1

It's well known fact that the Intel Management Engine can not be completely disabled. Its functionality can be greatly reduced using me_cleaner which utilizes various techniques including switching the ME "kill switch".

However, the Supermicro X9DRi-F BIOS contains ENABLE/DISABLE option for ME subsystem:

enter image description here

Motherboard manual says the following:

ME Subsystem
Select Enabled to support Intel Management Engine (ME) Subsystem, a small power
computer subsystem that performs various tasks in the background.
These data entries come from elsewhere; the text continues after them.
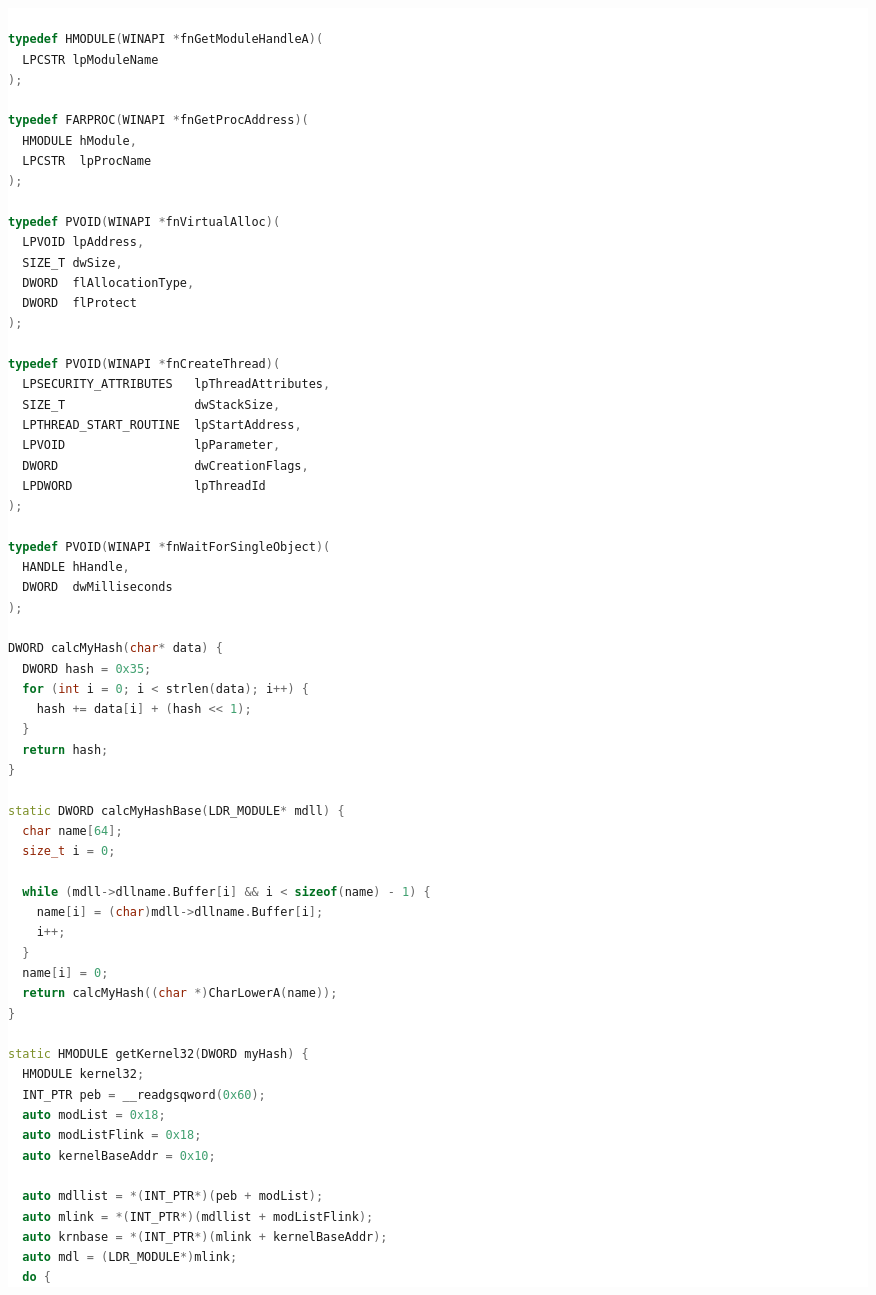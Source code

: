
 ```cpp

typedef HMODULE(WINAPI *fnGetModuleHandleA)(
  LPCSTR lpModuleName
);

typedef FARPROC(WINAPI *fnGetProcAddress)(
  HMODULE hModule,
  LPCSTR  lpProcName
);

typedef PVOID(WINAPI *fnVirtualAlloc)(
  LPVOID lpAddress,
  SIZE_T dwSize,
  DWORD  flAllocationType,
  DWORD  flProtect
);

typedef PVOID(WINAPI *fnCreateThread)(
  LPSECURITY_ATTRIBUTES   lpThreadAttributes,
  SIZE_T                  dwStackSize,
  LPTHREAD_START_ROUTINE  lpStartAddress,
  LPVOID                  lpParameter,
  DWORD                   dwCreationFlags,
  LPDWORD                 lpThreadId
);

typedef PVOID(WINAPI *fnWaitForSingleObject)(
  HANDLE hHandle,
  DWORD  dwMilliseconds
);

DWORD calcMyHash(char* data) {
  DWORD hash = 0x35;
  for (int i = 0; i < strlen(data); i++) {
    hash += data[i] + (hash << 1);
  }
  return hash;
}

static DWORD calcMyHashBase(LDR_MODULE* mdll) {
  char name[64];
  size_t i = 0;

  while (mdll->dllname.Buffer[i] && i < sizeof(name) - 1) {
    name[i] = (char)mdll->dllname.Buffer[i];
    i++;
  }
  name[i] = 0;
  return calcMyHash((char *)CharLowerA(name));
}

static HMODULE getKernel32(DWORD myHash) {
  HMODULE kernel32;
  INT_PTR peb = __readgsqword(0x60);
  auto modList = 0x18;
  auto modListFlink = 0x18;
  auto kernelBaseAddr = 0x10;

  auto mdllist = *(INT_PTR*)(peb + modList);
  auto mlink = *(INT_PTR*)(mdllist + modListFlink);
  auto krnbase = *(INT_PTR*)(mlink + kernelBaseAddr);
  auto mdl = (LDR_MODULE*)mlink;
  do {
```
The options
are Enabled and Disabled.
When ME Subsystem is enabled, the following items will display.
•   ME BIOS Interface
•   ME Version

When I compare the output of intelmetool -m when the ME Subsystem option in UEFI is Disabled and when the same option is Enabled, then the difference can be seen below:

$ diff -y --suppress-common-lines ~/ME_in_UEFI_disabled ~/ME_in_UEFI_enabled 
ME Status 2 : 0x39006301                                      | ME Status 2 : 0xb9000301
ME: Progress Phase          : Policy Module                   | ME: Progress Phase          : Global reset after an error
ME: Progress Phase State    : Entery into Policy Module       | ME: Progress Phase State    : Unknown 0x00
$

Firmware Init Complete is YES and Current Working State is Normal even when the ME Subsystem option is set to Disabled so based on this it looks that the ME is not disabled.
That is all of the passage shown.